A study published in the American Journal of Clinical Nutrition found that drinking cranberry juice helps to reduce arterial stiffness. Stiff arteries, especially stiffness in the mega-sized artery called the aorta, is linked to a greater risk of heart disease and stroke. When arteries are stiff and can’t relax properly, oxygen can’t be delivered as effectively to tissues and organs.
How does drinking cranberry juice help this situation? Cranberry juice contains natural antioxidants called anthocyanins that relax arteries so more blood and oxygen reach tissues. These anthocyanins that give cranberries their deep red color have a variety of health benefits. They’re not only heart-healthy, but they have anti-inflammatory benefits and may ward off cancer in animals.

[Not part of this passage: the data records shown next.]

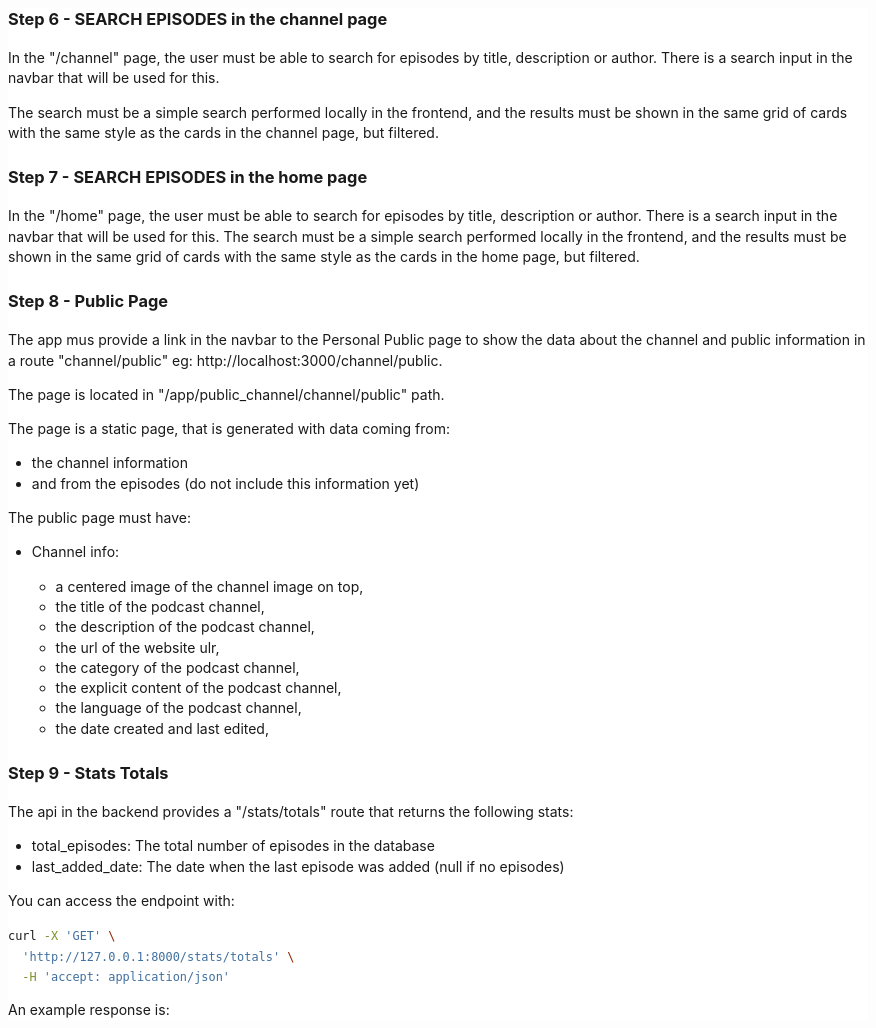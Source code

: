 ### Step 6 - SEARCH EPISODES in the channel page

In the "/channel" page, the user must be able to search for episodes by title, description or author. There is a search input in the navbar that will be used for this.

The search must be a simple search performed locally in the frontend, and the results must be shown in the same grid of cards with the same style as the cards in the channel page, but filtered.

### Step 7 - SEARCH EPISODES in the home page

In the "/home" page, the user must be able to search for episodes by title, description or author. There is a search input in the navbar that will be used for this. The search must be a simple search performed locally in the frontend, and the results must be shown in the same grid of cards with the same style as the cards in the home page, but filtered.

### Step 8 - Public Page

The app mus provide a link in the navbar to the Personal Public page to show the data about the channel and public information in a route "channel/public" eg: http://localhost:3000/channel/public.

The page is located in "/app/public_channel/channel/public" path.

The page is a static page, that is generated with data coming from:

- the channel information
- and from the episodes (do not include this information yet)

The public page must have:

- Channel info:

  - a centered image of the channel image on top,
  - the title of the podcast channel,
  - the description of the podcast channel,
  - the url of the website ulr,
  - the category of the podcast channel,
  - the explicit content of the podcast channel,
  - the language of the podcast channel,
  - the date created and last edited,

### Step 9 - Stats Totals

The api in the backend provides a "/stats/totals" route that returns the following stats:

- total_episodes: The total number of episodes in the database
- last_added_date: The date when the last episode was added (null if no episodes)

You can access the endpoint with:

```bash
curl -X 'GET' \
  'http://127.0.0.1:8000/stats/totals' \
  -H 'accept: application/json'
```

An example response is:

Cranberry Juice Reduces Arterial Stiffness
In two small studies, researchers found that participants who drank two cups of cranberry juice had better blood flow and less arterial stiffness through their brachial arteries after drinking the juice. There was less arterial stiffness even four hours after drinking the cranberry juice.
One of the most important factors in maintaining a healthy cardiovascular system is reducing arterial stiffness. Arterial stiffness is a measure of how well your arteries flex and adapt to changes in blood flow. When arteries are stiff, they are less able to expand and contract
Arterial stiffness is a major risk factor for heart disease and stroke. It can also contribute to high blood pressure, aneurysms, and kidney disease. Therefore, it is important to take steps to reduce arterial stiffness and keep your arteries healthy.

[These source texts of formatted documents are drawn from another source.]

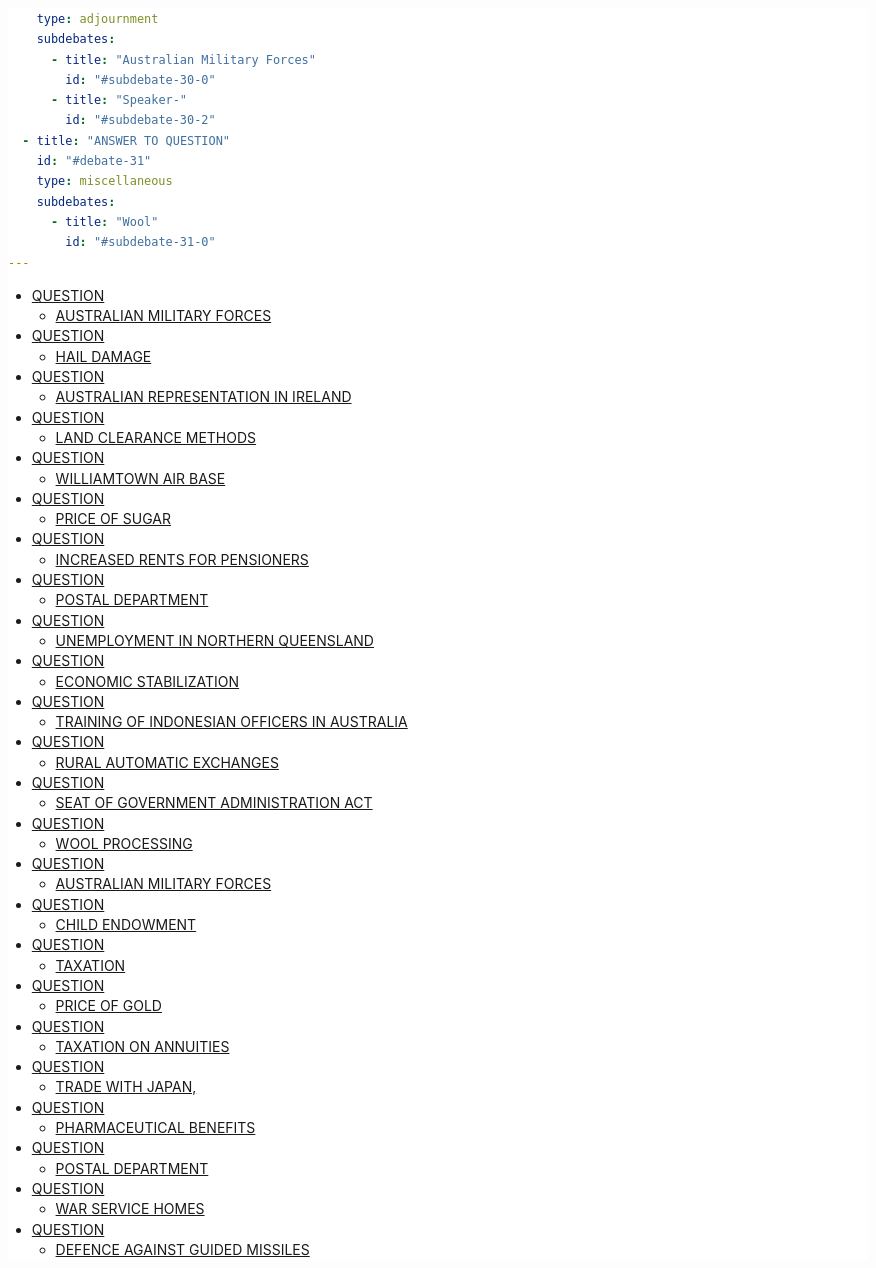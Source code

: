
 ```yaml
    type: adjournment
    subdebates:
      - title: "Australian Military Forces"
        id: "#subdebate-30-0"
      - title: "Speaker-"
        id: "#subdebate-30-2"
  - title: "ANSWER TO QUESTION"
    id: "#debate-31"
    type: miscellaneous
    subdebates:
      - title: "Wool"
        id: "#subdebate-31-0"
---
```


* [QUESTION](#debate-0)
    * [AUSTRALIAN MILITARY FORCES](#subdebate-0-0)
* [QUESTION](#debate-1)
    * [HAIL DAMAGE](#subdebate-1-0)
* [QUESTION](#debate-2)
    * [AUSTRALIAN REPRESENTATION IN IRELAND](#subdebate-2-0)
* [QUESTION](#debate-3)
    * [LAND CLEARANCE METHODS](#subdebate-3-0)
* [QUESTION](#debate-4)
    * [WILLIAMTOWN AIR BASE](#subdebate-4-0)
* [QUESTION](#debate-5)
    * [PRICE OF SUGAR](#subdebate-5-0)
* [QUESTION](#debate-6)
    * [INCREASED RENTS FOR PENSIONERS](#subdebate-6-0)
* [QUESTION](#debate-7)
    * [POSTAL DEPARTMENT](#subdebate-7-0)
* [QUESTION](#debate-8)
    * [UNEMPLOYMENT IN NORTHERN QUEENSLAND](#subdebate-8-0)
* [QUESTION](#debate-9)
    * [ECONOMIC STABILIZATION](#subdebate-9-0)
* [QUESTION](#debate-10)
    * [TRAINING OF INDONESIAN OFFICERS IN AUSTRALIA](#subdebate-10-0)
* [QUESTION](#debate-11)
    * [RURAL AUTOMATIC EXCHANGES](#subdebate-11-0)
* [QUESTION](#debate-12)
    * [SEAT OF GOVERNMENT ADMINISTRATION ACT](#subdebate-12-0)
* [QUESTION](#debate-13)
    * [WOOL PROCESSING](#subdebate-13-0)
* [QUESTION](#debate-14)
    * [AUSTRALIAN MILITARY FORCES](#subdebate-14-0)
* [QUESTION](#debate-15)
    * [CHILD ENDOWMENT](#subdebate-15-0)
* [QUESTION](#debate-16)
    * [TAXATION](#subdebate-16-0)
* [QUESTION](#debate-17)
    * [PRICE OF GOLD](#subdebate-17-0)
* [QUESTION](#debate-18)
    * [TAXATION ON ANNUITIES](#subdebate-18-0)
* [QUESTION](#debate-19)
    * [TRADE WITH JAPAN,](#subdebate-19-0)
* [QUESTION](#debate-20)
    * [PHARMACEUTICAL BENEFITS](#subdebate-20-0)
* [QUESTION](#debate-21)
    * [POSTAL DEPARTMENT](#subdebate-21-0)
* [QUESTION](#debate-22)
    * [WAR SERVICE HOMES](#subdebate-22-0)
* [QUESTION](#debate-23)
    * [DEFENCE AGAINST GUIDED MISSILES](#subdebate-23-0)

This study is promising, but as researchers pointed out the cranberry beverage participants drank in the study was twice as concentrated as the juice you buy at the grocery store, so you may need twice as much to get the same benefits.
Other Benefits of Drinking Cranberry Juice
Some research suggests cranberry juice prevents urinary tract infections by blocking bacterial attachment to the walls of the bladder. However, research supporting this has been mixed. Some studies show benefits while others don’t. Some urologists still recommend drinking cranberry juice if you have frequent urinary tract infections as there’s little risk to drinking it and, based on some research, it may help.

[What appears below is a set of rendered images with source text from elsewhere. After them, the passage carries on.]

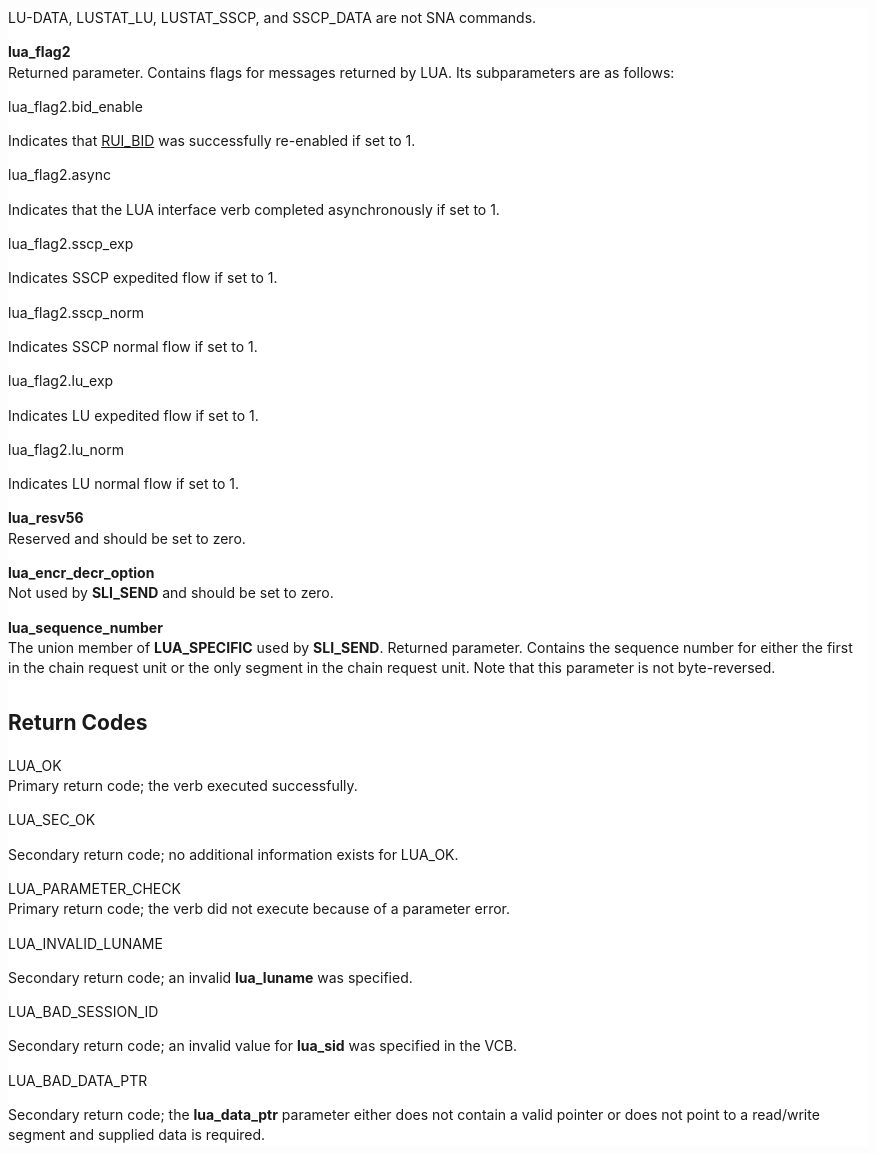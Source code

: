  LU-DATA, LUSTAT_LU, LUSTAT_SSCP, and SSCP_DATA are not SNA commands.  
  
 **lua_flag2**  
 Returned parameter. Contains flags for messages returned by LUA. Its subparameters are as follows:  
  
 lua_flag2.bid_enable  
  
 Indicates that [RUI_BID](../core/rui-bid1.md) was successfully re-enabled if set to 1.  
  
 lua_flag2.async  
  
 Indicates that the LUA interface verb completed asynchronously if set to 1.  
  
 lua_flag2.sscp_exp  
  
 Indicates SSCP expedited flow if set to 1.  
  
 lua_flag2.sscp_norm  
  
 Indicates SSCP normal flow if set to 1.  
  
 lua_flag2.lu_exp  
  
 Indicates LU expedited flow if set to 1.  
  
 lua_flag2.lu_norm  
  
 Indicates LU normal flow if set to 1.  
  
 **lua_resv56**  
 Reserved and should be set to zero.  
  
 **lua_encr_decr_option**  
 Not used by **SLI_SEND** and should be set to zero.  
  
 **lua_sequence_number**  
 The union member of **LUA_SPECIFIC** used by **SLI_SEND**. Returned parameter. Contains the sequence number for either the first in the chain request unit or the only segment in the chain request unit. Note that this parameter is not byte-reversed.  
  
## Return Codes  
 LUA_OK  
 Primary return code; the verb executed successfully.  
  
 LUA_SEC_OK  
  
 Secondary return code; no additional information exists for LUA_OK.  
  
 LUA_PARAMETER_CHECK  
 Primary return code; the verb did not execute because of a parameter error.  
  
 LUA_INVALID_LUNAME  
  
 Secondary return code; an invalid **lua_luname** was specified.  
  
 LUA_BAD_SESSION_ID  
  
 Secondary return code; an invalid value for **lua_sid** was specified in the VCB.  
  
 LUA_BAD_DATA_PTR  
  
 Secondary return code; the **lua_data_ptr** parameter either does not contain a valid pointer or does not point to a read/write segment and supplied data is required.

Are There Drawbacks to Drinking Cranberry Juice
Despite the potential benefits of cranberry juice for heart health, it’s still high in natural sugar. That’s why some people take a powdered cranberry extract to get the benefits without the sugar. Despite its high natural sugar content, The United States Department of Agriculture (USDA) points out that drinking two glasses of cranberry juice per day may offer some protection against type 2 diabetes. The reason? They believe the polyphenols in cranberry juice are beneficial for blood sugar control.
One way to get the benefits without drinking cranberry juice is to take cranberry extract. If you decide to do that, talk to your physician first. Cranberry extract can interfere with some medications.
Choose Your Cranberry Juice Wisely
Commercial cranberry juice is often high in sugar, although you can buy sugar-free cranberry juice that’s sweetened with artificial sweeteners. If you want to avoid synthetic sweeteners, buy a sugar-free cranberry concentrate at a health food store – and sweeten it yourself with a natural sweetener such as Stevia.
Don’t forget about other anthocyanin-rich fruits such as currants, raspberries, strawberries, blueberries, blackberries, and bilberries. Fruits that are dark red or purple in color are usually good sources of anthocyanins. There are other delicious foods that are rich in anthocyanins, including cherries, red grapes, eggplant, and red cabbage. Adding more of these foods to your diet is a tasty way to support heart health.
The Bottom Line?
Now there’s another good reason to drink cranberry juice and eat cranberries. Don’t save cranberries for the holiday season, make them a part of your healthy diet along with other heart-healthy fruits and vegetables.
But take other steps to lower your risk of cardiovascular disease. Making healthy choices like eating a healthy diet, exercising regularly, and not smoking can help keep your heart healthy. Managing conditions like diabetes, high blood pressure, and high cholesterol can also help reduce your risk for heart disease. Know what your risk factors are (family history) and optimize your lifestyle. Cardiovascular disease is mostly a lifestyle disease, so make smart choices!